WORK INSTRUCTIONS: Read the records below. Copy each line where the string "commit" occurs.

RECORDS TO PROCESS:
************
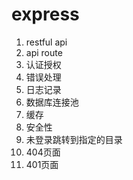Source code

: # express

1. restful api
2. api route
3. 认证授权
4. 错误处理
5. 日志记录
6. 数据库连接池
7. 缓存
8. 安全性
9. 未登录跳转到指定的目录
10. 404页面
11. 401页面
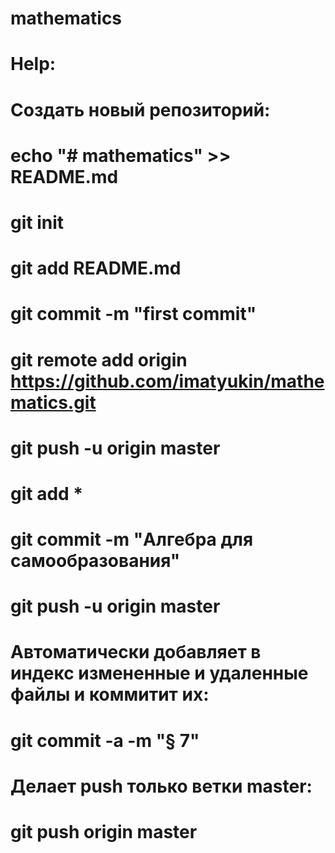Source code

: # mathematics

# Help:

# Создать новый репозиторий:
# echo "# mathematics" >> README.md
# git init
# git add README.md
# git commit -m "first commit"
# git remote add origin https://github.com/imatyukin/mathematics.git
# git push -u origin master
# git add *
# git commit -m "Алгебра для самообразования"
# git push -u origin master

# Автоматически добавляет в индекс измененные и удаленные файлы и коммитит их:
# git commit -a -m "§ 7"

# Делает push только ветки master:
# git push origin master
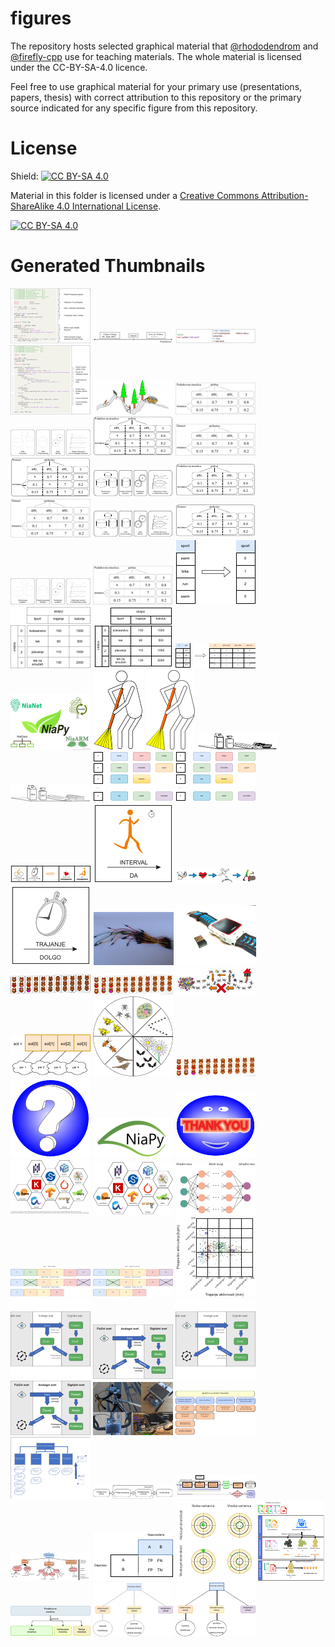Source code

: # figures

The repository hosts selected graphical material that [@rhododendrom](https://github.com/rhododendrom) and [@firefly-cpp](https://github.com/firefly-cpp) use for
teaching materials. The whole material is licensed under the CC-BY-SA-4.0 licence.

Feel free to use graphical material for your primary use (presentations,
papers, thesis) with correct attribution to this repository or the
primary source indicated for any specific figure from this repository.

# License

Shield: [![CC BY-SA 4.0][cc-by-sa-shield]][cc-by-sa]

Material in this folder is licensed under a
[Creative Commons Attribution-ShareAlike 4.0 International License][cc-by-sa].

[![CC BY-SA 4.0][cc-by-sa-image]][cc-by-sa]

[cc-by-sa]: http://creativecommons.org/licenses/by-sa/4.0/
[cc-by-sa-image]: https://licensebuttons.net/l/by-sa/4.0/88x31.png
[cc-by-sa-shield]: https://img.shields.io/badge/License-CC%20BY--SA%204.0-lightgrey.svg



# Generated Thumbnails
![yesod-frameworkhello_yesod](/image_thumbnails/png_hello_yesod_thumb.png)
![yesod-frameworkpopularnost-haskell](/image_thumbnails/png_popularnost-haskell_thumb.png)
![yesod-frameworkhello_world](/image_thumbnails/png_hello_world_thumb.png)
![yesod-frameworkgradniki](/image_thumbnails/png_gradniki_thumb.png)
![data-miningrudar](/image_thumbnails/png_rudar_thumb.png)
![DM_stepsAtribut_Instanca](/image_thumbnails/png_Atribut_Instanca_thumb.png)
![DM_stepsDM_steps](/image_thumbnails/png_DM_steps_thumb.png)
![DM_stepsAtribut_Instanca_missing_data](/image_thumbnails/pdf_Atribut_Instanca_missing_data_thumb.png)
![DM_stepsAtributte_Instance](/image_thumbnails/png_Atributte_Instance_thumb.png)
![DM_stepsAtributte_Instance_missing_data](/image_thumbnails/pdf_Atributte_Instance_missing_data_thumb.png)
![DM_stepsDM_steps_slo](/image_thumbnails/pdf_DM_steps_slo_thumb.png)
![DM_stepsAtribut_Instanca](/image_thumbnails/pdf_Atribut_Instanca_thumb.png)
![DM_stepsAtrribut_Instance_missing_data](/image_thumbnails/png_Atrribut_Instance_missing_data_thumb.png)
![DM_stepsDM_steps](/image_thumbnails/pdf_DM_steps_thumb.png)
![DM_stepsAtributte_Instance](/image_thumbnails/pdf_Atributte_Instance_thumb.png)
![DM_stepsDM_steps_slo](/image_thumbnails/png_DM_steps_slo_thumb.png)
![DM_stepsAtribut_Instanca_missing_data](/image_thumbnails/png_Atribut_Instanca_missing_data_thumb.png)
![preprocessingordinal-encoding](/image_thumbnails/pdf_ordinal-encoding_thumb.png)
![preprocessingVrstice_stolpci](/image_thumbnails/png_Vrstice_stolpci_thumb.png)
![preprocessingVrstice_stolpci](/image_thumbnails/pdf_Vrstice_stolpci_thumb.png)
![preprocessingone-hot-encoding](/image_thumbnails/pdf_one-hot-encoding_thumb.png)
![nialogosNiaLogos](/image_thumbnails/png_NiaLogos_thumb.png)
![data-cleaningCiscenje_podatkov](/image_thumbnails/pdf_Ciscenje_podatkov_thumb.png)
![data-cleaningCiscenje_podatkov](/image_thumbnails/png_Ciscenje_podatkov_thumb.png)
![association-rule-miningARM_store](/image_thumbnails/pdf_ARM_store_thumb.png)
![association-rule-miningARM_store](/image_thumbnails/png_ARM_store_thumb.png)
![association-rule-miningtransakcijska_baza](/image_thumbnails/pdf_transakcijska_baza_thumb.png)
![association-rule-miningtransaction-database](/image_thumbnails/pdf_transaction-database_thumb.png)
![data-mining-in-sportglyph_example](/image_thumbnails/pdf_glyph_example_thumb.png)
![data-mining-in-sportpismenka-interval](/image_thumbnails/pdf_pismenka-interval_thumb.png)
![data-mining-in-sportheart-rate-monitor-to-data-mining-evolution](/image_thumbnails/pdf_heart-rate-monitor-to-data-mining-evolution_thumb.png)
![data-mining-in-sportpismenka-trajanje](/image_thumbnails/pdf_pismenka-trajanje_thumb.png)
![hardwarejumper-wires](/image_thumbnails/jpg_jumper-wires_thumb.png)
![hardwaresmart_watch_and_ant+](/image_thumbnails/jpg_smart_watch_and_ant+_thumb.png)
![nature-inspired-algorithmsnatural_evolution_bears](/image_thumbnails/pdf_natural_evolution_bears_thumb.png)
![nature-inspired-algorithmsnatural_evolution_bears_small](/image_thumbnails/png_natural_evolution_bears_small_thumb.png)
![nature-inspired-algorithmsants](/image_thumbnails/pdf_ants_thumb.png)
![nature-inspired-algorithmsmapping](/image_thumbnails/pdf_mapping_thumb.png)
![nature-inspired-algorithmsring4](/image_thumbnails/pdf_ring4_thumb.png)
![nature-inspired-algorithmsnatural_evolution_bears](/image_thumbnails/png_natural_evolution_bears_thumb.png)
![othervprasaj](/image_thumbnails/pdf_vprasaj_thumb.png)
![otherniapy_logo](/image_thumbnails/png_niapy_logo_thumb.png)
![otherhvala](/image_thumbnails/pdf_hvala_thumb.png)
![otherPortaliInSistemiZnanja_logotipi](/image_thumbnails/pdf_PortaliInSistemiZnanja_logotipi_thumb.png)
![otherPortaliInSistemiZnanja_logotipi_no_attribution](/image_thumbnails/pdf_PortaliInSistemiZnanja_logotipi_no_attribution_thumb.png)
![neural-networknevronska-mreza-primer](/image_thumbnails/pdf_nevronska-mreza-primer_thumb.png)
![feature-selectionfeature-selection](/image_thumbnails/pdf_feature-selection_thumb.png)
![feature-selectionizbira-znacilnic](/image_thumbnails/pdf_izbira-znacilnic_thumb.png)
![clusteringprimer-grucenje-sport](/image_thumbnails/pdf_primer-grucenje-sport_thumb.png)
![model-ENdigital-twin-model](/image_thumbnails/svg_digital-twin-model_thumb.png)
![model-ENdigital-twin-model](/image_thumbnails/png_digital-twin-model_thumb.png)
![model-SIdigital-twin-model](/image_thumbnails/svg_digital-twin-model_thumb.png)
![model-SIdigital-twin-model](/image_thumbnails/png_digital-twin-model_thumb.png)
![artificial-sport-trainerast-monitor](/image_thumbnails/jpg_ast-monitor_thumb.png)
![artificial-sport-trainerast-outline-1](/image_thumbnails/pdf_ast-outline-1_thumb.png)
![artificial-sport-trainerast-diagram-1](/image_thumbnails/pdf_ast-diagram-1_thumb.png)
![sicevovod](/image_thumbnails/pdf_cevovod_thumb.png)
![siautoml](/image_thumbnails/pdf_automl_thumb.png)
![siniaaml](/image_thumbnails/pdf_niaaml_thumb.png)
![classificationmetrike](/image_thumbnails/pdf_metrike_thumb.png)
![classificationVariancaPristranskost](/image_thumbnails/pdf_VariancaPristranskost_thumb.png)
![classificationMnozicaUcnaValidacijskaTestna](/image_thumbnails/pdf_MnozicaUcnaValidacijskaTestna_thumb.png)
![classificationPodatkovnaUcnaValidacijskaTestnaMnozica](/image_thumbnails/pdf_PodatkovnaUcnaValidacijskaTestnaMnozica_thumb.png)
![classificationpodrocja-strojnega-ucenja](/image_thumbnails/png_podrocja-strojnega-ucenja_thumb.png)
![classificationpodrocja-strojnega-ucenja](/image_thumbnails/pdf_podrocja-strojnega-ucenja_thumb.png)
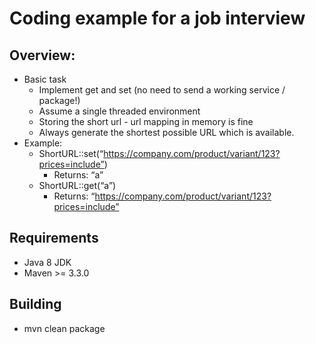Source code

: # Coding example for a job interview

## Overview:
* Basic task
  * Implement get and set (no need to send a working service / package!)
  * Assume a single threaded environment
  * Storing the short url - url mapping in memory is fine
  * Always generate the shortest possible URL which is available.
* Example:
  * ShortURL::set(“https://company.com/product/variant/123?prices=include”)
    * Returns: “a”
  * ShortURL::get(“a”)
    * Returns: “https://company.com/product/variant/123?prices=include”
    
## Requirements
* Java 8 JDK
* Maven >= 3.3.0

## Building
* mvn clean package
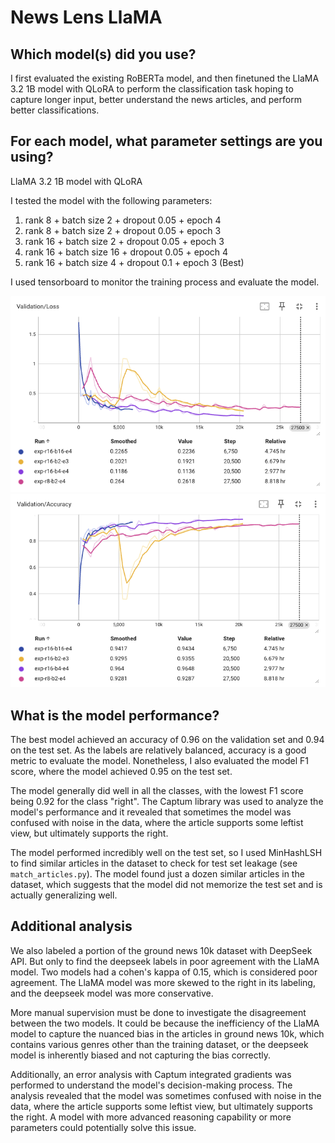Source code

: # News Lens LlaMA

## Which model(s) did you use?

I first evaluated the existing RoBERTa model, and then finetuned the LlaMA 3.2 1B model with QLoRA to perform the classification task hoping to capture longer input, better understand the news articles, and perform better classifications.

## For each model, what parameter settings are you using?

LlaMA 3.2 1B model with QLoRA

I tested the model with the following parameters:

1. rank 8 + batch size 2 + dropout 0.05 + epoch 4
2. rank 8 + batch size 2 + dropout 0.05 + epoch 3
3. rank 16 + batch size 2 + dropout 0.05 + epoch 3
4. rank 16 + batch size 16 + dropout 0.05 + epoch 4
5. rank 16 + batch size 4 + dropout 0.1 + epoch 3 (Best)

I used tensorboard to monitor the training process and evaluate the model.

![Valication Loss](val_loss.png)
![Validation Accuracy](val_acc.png)

## What is the model performance?

The best model achieved an accuracy of 0.96 on the validation set and 0.94 on the test set. As the labels are relatively balanced, accuracy is a good metric to evaluate the model. Nonetheless, I also evaluated the model F1 score, where the model achieved 0.95 on the test set.

The model generally did well in all the classes, with the lowest F1 score being 0.92 for the class "right". The Captum library was used to analyze the model's performance and it revealed that sometimes the model was confused with noise in the data, where the article supports some leftist view, but ultimately supports the right.

The model performed incredibly well on the test set, so I used MinHashLSH to find similar articles in the dataset to check for test set leakage (see `match_articles.py`). The model found just a dozen similar articles in the dataset, which suggests that the model did not memorize the test set and is actually generalizing well.

## Additional analysis

We also labeled a portion of the ground news 10k dataset with DeepSeek API. But only to find the deepseek labels in poor agreement with the LlaMA model. Two models had a cohen's kappa of 0.15, which is considered poor agreement. The LlaMA model was more skewed to the right in its labeling, and the deepseek model was more conservative.

More manual supervision must be done to investigate the disagreement between the two models. It could be because the inefficiency of the LlaMA model to capture the nuanced bias in the articles in ground news 10k, which contains various genres other than the training dataset, or the deepseek model is inherently biased and not capturing the bias correctly.

Additionally, an error analysis with Captum integrated gradients was performed to understand the model's decision-making process. The analysis revealed that the model was sometimes confused with noise in the data, where the article supports some leftist view, but ultimately supports the right. A model with more advanced reasoning capability or more parameters could potentially solve this issue.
************
ANSWER BOX:
# git commit -m "first commit"
# git commit -m "Алгебра для самообразования"
# git commit -a -m "§ 7"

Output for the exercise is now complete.